Je n’étais pas un criminel à racheter, je ne ferai donc pas Les Misérables de la gentillesse d’un évêque. Une simple pensée dans mes prières devrait être à la hauteur de l’événement. Cette histoire montre que l’Église est une organisation, comme les entreprises, que des gens y travaillent, comme dans les entreprises, et qu’à ce titre elle est parcourue parfois par les mêmes mécanismes de vanité et donc d’irrespect de la dignité de chacun. La mauvaise humeur du prêtre était assez inattendue. Mais elle était bien là.
[1] Blague de l’époque communiste : un homme entre dans un magasin à Moscou et demande du pain. On lui répond : « Monsieur, vous faites erreur. Ici c’est le magasin où il n’y a pas de viande. Le magasin où il n’y a pas de pain, c’est en face. »
[2] Nous suivons ici l’argumentation de Laurent Thévenot et Luc Boltanski : De la Justification, Les économies de la grandeur, Gallimard, 1991.

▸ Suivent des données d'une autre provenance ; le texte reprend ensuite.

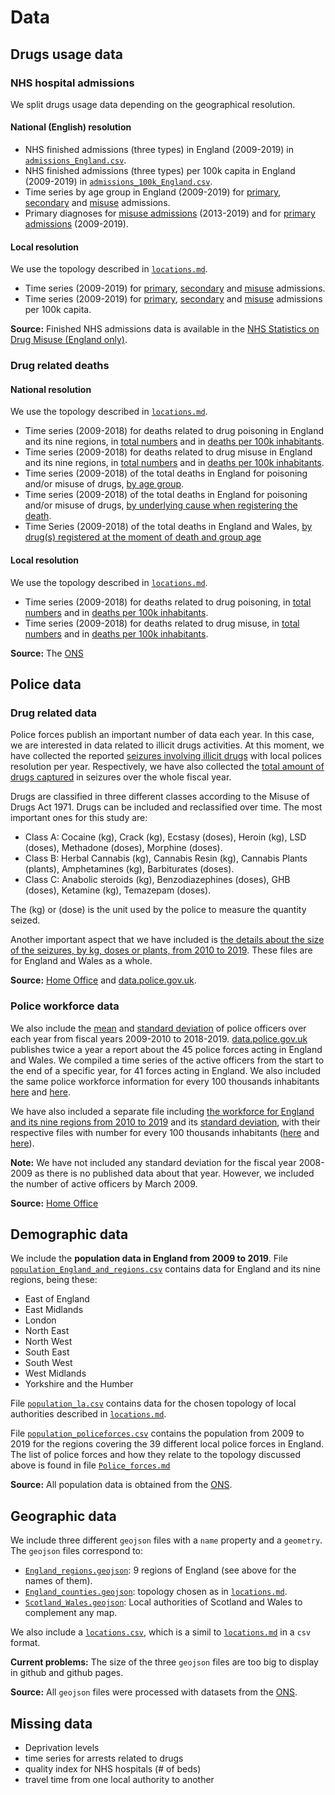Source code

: # Data

## Drugs usage data

### NHS hospital admissions

We split drugs usage data depending on the geographical resolution.

#### National (English) resolution

- NHS finished admissions (three types) in England (2009-2019) in [`admissions_England.csv`](https://github.com/LeonardoCastro/BritishDrugDynamics/tree/master/data/drugs_usage/hospital_admissions/national_resolution/admissions_England.csv).
- NHS finished admissions (three types) per 100k capita in England (2009-2019) in [`admissions_100k_England.csv`](https://github.com/LeonardoCastro/BritishDrugDynamics/tree/master/data/drugs_usage/hospital_admissions/national_resolution/admissions_100k_England.csv).
- Time series by age group in England (2009-2019) for [primary](https://github.com/LeonardoCastro/BritishDrugDynamics/tree/master/data/drugs_usage/hospital_admissions/national_resolution/primary_age.csv), [secondary](https://github.com/LeonardoCastro/BritishDrugDynamics/tree/master/data/drugs_usage/hospital_admissions/national_resolution/secondary_age.csv) and [misuse](https://github.com/LeonardoCastro/BritishDrugDynamics/tree/master/data/drugs_usage/hospital_admissions/national_resolution/misuse_age.csv) admissions.
- Primary diagnoses for [misuse admissions](https://github.com/LeonardoCastro/BritishDrugDynamics/tree/master/data/drugs_usage/hospital_admissions/national_resolution/misuse_diagnoses.csv) (2013-2019) and for [primary admissions](https://github.com/LeonardoCastro/BritishDrugDynamics/tree/master/data/drugs_usage/hospital_admissions/national_resolution/primary_diagnoses.csv) (2009-2019).

#### Local resolution

We use the topology described in [`locations.md`](https://github.com/LeonardoCastro/BritishDrugDynamics/blob/master/tables/Locations.md).

- Time series (2009-2019) for [primary](https://github.com/LeonardoCastro/BritishDrugDynamics/tree/master/data/drugs_usage/hospital_admissions/local_resolution/primary.csv), [secondary](https://github.com/LeonardoCastro/BritishDrugDynamics/tree/master/data/drugs_usage/hospital_admissions/local_resolution/secondary.csv) and [misuse](https://github.com/LeonardoCastro/BritishDrugDynamics/tree/master/data/drugs_usage/hospital_admissions/local_resolution/misuse.csv) admissions.
- Time series (2009-2019) for [primary](https://github.com/LeonardoCastro/BritishDrugDynamics/tree/master/data/drugs_usage/hospital_admissions/local_resolution/primary_100k.csv), [secondary](https://github.com/LeonardoCastro/BritishDrugDynamics/tree/master/data/drugs_usage/hospital_admissions/local_resolution/secondary_100k.csv) and [misuse](https://github.com/LeonardoCastro/BritishDrugDynamics/tree/master/data/drugs_usage/hospital_admissions/local_resolution/misuse_100k.csv) admissions per 100k capita.


**Source:** Finished NHS admissions data is available in the [NHS Statistics on Drug Misuse (England only)](https://digital.nhs.uk/data-and-information/publications/statistical/statistics-on-drug-misuse).

### Drug related deaths

#### National resolution

We use the topology described in [`locations.md`](https://github.com/LeonardoCastro/BritishDrugDynamics/blob/master/tables/Locations.md).

- Time series (2009-2018) for deaths related to drug poisoning in England and its nine regions, in [total numbers](https://github.com/LeonardoCastro/BritishDrugDynamics/tree/master/data/drugs_usage/deaths/national_resolution/deaths_poisoning_England_and_regions.csv) and in [deaths per 100k inhabitants](https://github.com/LeonardoCastro/BritishDrugDynamics/tree/master/data/drugs_usage/deaths/national_resolution/deaths_poisoning_England_and_regions_100k.csv).
- Time series (2009-2018) for deaths related to drug misuse in England and its nine regions, in [total numbers](https://github.com/LeonardoCastro/BritishDrugDynamics/tree/master/data/drugs_usage/deaths/national_resolution/deaths_misuse_England_and_regions.csv) and in [deaths per 100k inhabitants](https://github.com/LeonardoCastro/BritishDrugDynamics/tree/master/data/drugs_usage/deaths/national_resolution/deaths_misuse_England_and_regions_100k.csv).
- Time series (2009-2018) of the total deaths in England for poisoning and/or misuse of drugs, [by age group](https://github.com/LeonardoCastro/BritishDrugDynamics/tree/master/data/drugs_usage/deaths/national_resolution/deaths_ages_England.csv).
- Time series (2009-2018) of the total deaths in England for poisoning and/or misuse of drugs, [by underlying cause when registering the death](https://github.com/LeonardoCastro/BritishDrugDynamics/tree/master/data/drugs_usage/deaths/national_resolution/deaths_underlyingCause_England.csv).
- Time Series (2009-2018) of the total deaths in England and Wales, [by drug(s) registered at the moment of death and group age](https://github.com/LeonardoCastro/BritishDrugDynamics/tree/master/data/drugs_usage/deaths/national_resolution/drug_age)


#### Local resolution

We use the topology described in [`locations.md`](https://github.com/LeonardoCastro/BritishDrugDynamics/blob/master/tables/Locations.md).

- Time series (2009-2018) for deaths related to drug poisoning, in [total numbers](https://github.com/LeonardoCastro/BritishDrugDynamics/tree/master/data/drugs_usage/deaths/local_resolution/deaths_poisoning.csv) and in [deaths per 100k inhabitants](https://github.com/LeonardoCastro/BritishDrugDynamics/tree/master/data/drugs_usage/deaths/local_resolution/deaths_poisoning_100k.csv).
- Time series (2009-2018) for deaths related to drug misuse, in [total numbers](https://github.com/LeonardoCastro/BritishDrugDynamics/tree/master/data/drugs_usage/deaths/local_resolution/deaths_misuse.csv) and in [deaths per 100k inhabitants](https://github.com/LeonardoCastro/BritishDrugDynamics/tree/master/data/drugs_usage/deaths/local_resolution/deaths_misuse_100k.csv).

**Source:** The [ONS](https://www.ons.gov.uk/peoplepopulationandcommunity/birthsdeathsandmarriages/deaths/bulletins/deathsrelatedtodrugpoisoninginenglandandwales/2018registrations)

## Police data

### Drug related data

Police forces publish an important number of data each year. In this case, we are interested in data related to illicit drugs activities. At this moment, we have collected the reported [seizures involving illicit drugs](https://github.com/LeonardoCastro/BritishDrugDynamics/tree/master/data/police_data/seizures) with local polices resolution per year. Respectively, we have also collected the [total amount of drugs captured](https://github.com/LeonardoCastro/BritishDrugDynamics/tree/master/data/police_data/quantities) in seizures over the whole fiscal year.

Drugs are classified in three different classes according to the Misuse of Drugs Act 1971. Drugs can be included and reclassified over time. The most important ones for this study are:
- Class A: Cocaine (kg), Crack (kg), Ecstasy (doses), Heroin (kg), LSD (doses), Methadone (doses), Morphine (doses).
- Class B: Herbal Cannabis (kg), Cannabis Resin (kg), Cannabis Plants (plants), Amphetamines (kg), Barbiturates (doses).
- Class C: Anabolic steroids (kg), Benzodiazephines (doses), GHB (doses), Ketamine (kg), Temazepam (doses).

The (kg) or (dose) is the unit used by the police to measure the quantity seized.

Another important aspect that we have included is [the details about the size of the seizures, by kg, doses or plants, from 2010 to 2019](https://github.com/LeonardoCastro/BritishDrugDynamics/blob/master/data/police_data/national_resolution/weights_EW). These files are for England and Wales as a whole.

**Source:** [Home Office](https://www.gov.uk/government/collections/seizures-of-drugs-in-england-and-wales) and [data.police.gov.uk](https://data.police.uk/).

### Police workforce data

We also include the [mean](https://github.com/LeonardoCastro/BritishDrugDynamics/blob/master/data/police_data/local_resolution/workforce/workforce_mean.csv) and [standard deviation](https://github.com/LeonardoCastro/BritishDrugDynamics/blob/master/data/police_data/local_resolution/workforce/workforce_std.csv) of police officers over each year from fiscal years 2009-2010 to 2018-2019. [data.police.gov.uk](https://data.police.uk/) publishes twice a year a report about the 45 police forces acting in England and Wales. We compiled a time series of the active officers from the start to the end of a specific year, for 41 forces acting in England. We also included the same police workforce information for every 100 thousands inhabitants [here](https://github.com/LeonardoCastro/BritishDrugDynamics/blob/master/data/police_data/local_resolution/workforce/workforce_mean_100k.csv) and [here](https://github.com/LeonardoCastro/BritishDrugDynamics/blob/master/data/police_data/local_resolution/workforce/workforce_mean_100k.csv).

We have also included a separate file including [the workforce for England and its nine regions from 2010 to 2019](https://github.com/LeonardoCastro/BritishDrugDynamics/blob/master/data/police_data/national_resolution/workforce_mean_England_and_regions.csv) and its [standard deviation](https://github.com/LeonardoCastro/BritishDrugDynamics/blob/master/data/police_data/national_resolution/workforce_std_England_and_regions.csv), with their respective files with number for every 100 thousands inhabitants ([here](https://github.com/LeonardoCastro/BritishDrugDynamics/blob/master/data/police_data/national_resolution/workforce_mean_England_and_regions_100k.csv) and [here](https://github.com/LeonardoCastro/BritishDrugDynamics/blob/master/data/police_data/national_resolution/workforce_std_England_and_regions_100k.csv)).

**Note:** We have not included any standard deviation for the fiscal year 2008-2009 as there is no published data about that year. However, we included the number of active officers by March 2009.

**Source:** [Home Office](https://www.gov.uk/government/collections/police-workforce-england-and-wales)


## Demographic data

We include the **population data in England from 2009 to 2019**. File [`population_England_and_regions.csv`](https://github.com/LeonardoCastro/BritishDrugDynamics/tree/master/data/demographic/population_England_and_regions.csv) contains data for England and its nine regions, being these:
- East of England
- East Midlands
- London
- North East
- North West
- South East
- South West
- West Midlands
- Yorkshire and the Humber

File [`population_la.csv`](https://github.com/LeonardoCastro/BritishDrugDynamics/tree/master/data/demographic/population_la.csv) contains data for the chosen topology of local authorities described in [`locations.md`](https://github.com/LeonardoCastro/BritishDrugDynamics/blob/master/tables/Locations.md).

File [`population_policeforces.csv`](https://github.com/LeonardoCastro/BritishDrugDynamics/tree/master/data/demographic/population_policeforces.csv) contains the population from 2009 to 2019 for the regions covering the 39 different local police forces in England. The list of police forces and how they relate to the topology discussed above is found in file [`Police_forces.md`](https://github.com/LeonardoCastro/BritishDrugDynamics/blob/master/tables/Police_forces.md)

**Source:** All population data is obtained from the [ONS](https://www.ons.gov.uk/peoplepopulationandcommunity/populationandmigration/populationestimates/datasets/populationestimatesforukenglandandwalesscotlandandnorthernireland).

## Geographic data

We include three different `geojson` files with a `name` property and a `geometry`.
The `geojson` files correspond to:
- [`England_regions.geojson`](https://github.com/LeonardoCastro/BritishDrugDynamics/tree/master/data/geographic/England_regions.geojson): 9 regions of England (see above for the names of them).
- [`England_counties.geojson`](https://github.com/LeonardoCastro/BritishDrugDynamics/tree/master/data/geographic/England_counties.geojson): topology chosen as in [`locations.md`](https://github.com/LeonardoCastro/BritishDrugDynamics/blob/master/tables/Locations.md).
- [`Scotland_Wales.geojson`](https://github.com/LeonardoCastro/BritishDrugDynamics/tree/master/data/geographic/Scotland_Wales.geojson): Local authorities of Scotland and Wales to complement any map.

We also include a [`locations.csv`](https://github.com/LeonardoCastro/BritishDrugDynamics/tree/master/data/geographic/locations.csv), which is a simil to [`locations.md`](https://github.com/LeonardoCastro/BritishDrugDynamics/blob/master/tables/Locations.md) in a `csv` format.


**Current problems:** The size of the three `geojson` files are too big to display in github and github pages.

**Source:** All `geojson` files were processed with datasets from the [ONS](https://geoportal.statistics.gov.uk/search?collection=Document&sort=name&tags=all(MAP_ADM)).


## Missing data

- Deprivation levels
- time series for arrests related to drugs
- quality index for NHS hospitals (# of beds)
- travel time from one local authority to another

[3] William Thackeray : La Foire aux Vanités, Gallimard, 1994. Thackeray, auteur anglais du XIXe siècle, est assez peu connu et encore moins lu en France aujourd’hui, mais Stanley Kubrick a heureusement donné vie avec un très beau film à l’un de ses romans : Barry Lindon. Dans Barry Lindon, la vanité n’a peut-être pas le rôle principal, mais le héros est néanmoins un joli coquin dénué du moindre idéalisme.
[4] Qo 1.2.
[5] Matthieu 7.13-14.
[6] Car dans certaines entreprises, on ne se contente pas de savoir ce que vous êtes, on sait aussi ce que vous serez, on connaît votre potentiel. Comme souvent, l’ignorance se drape dans une prétention aux multiples replis.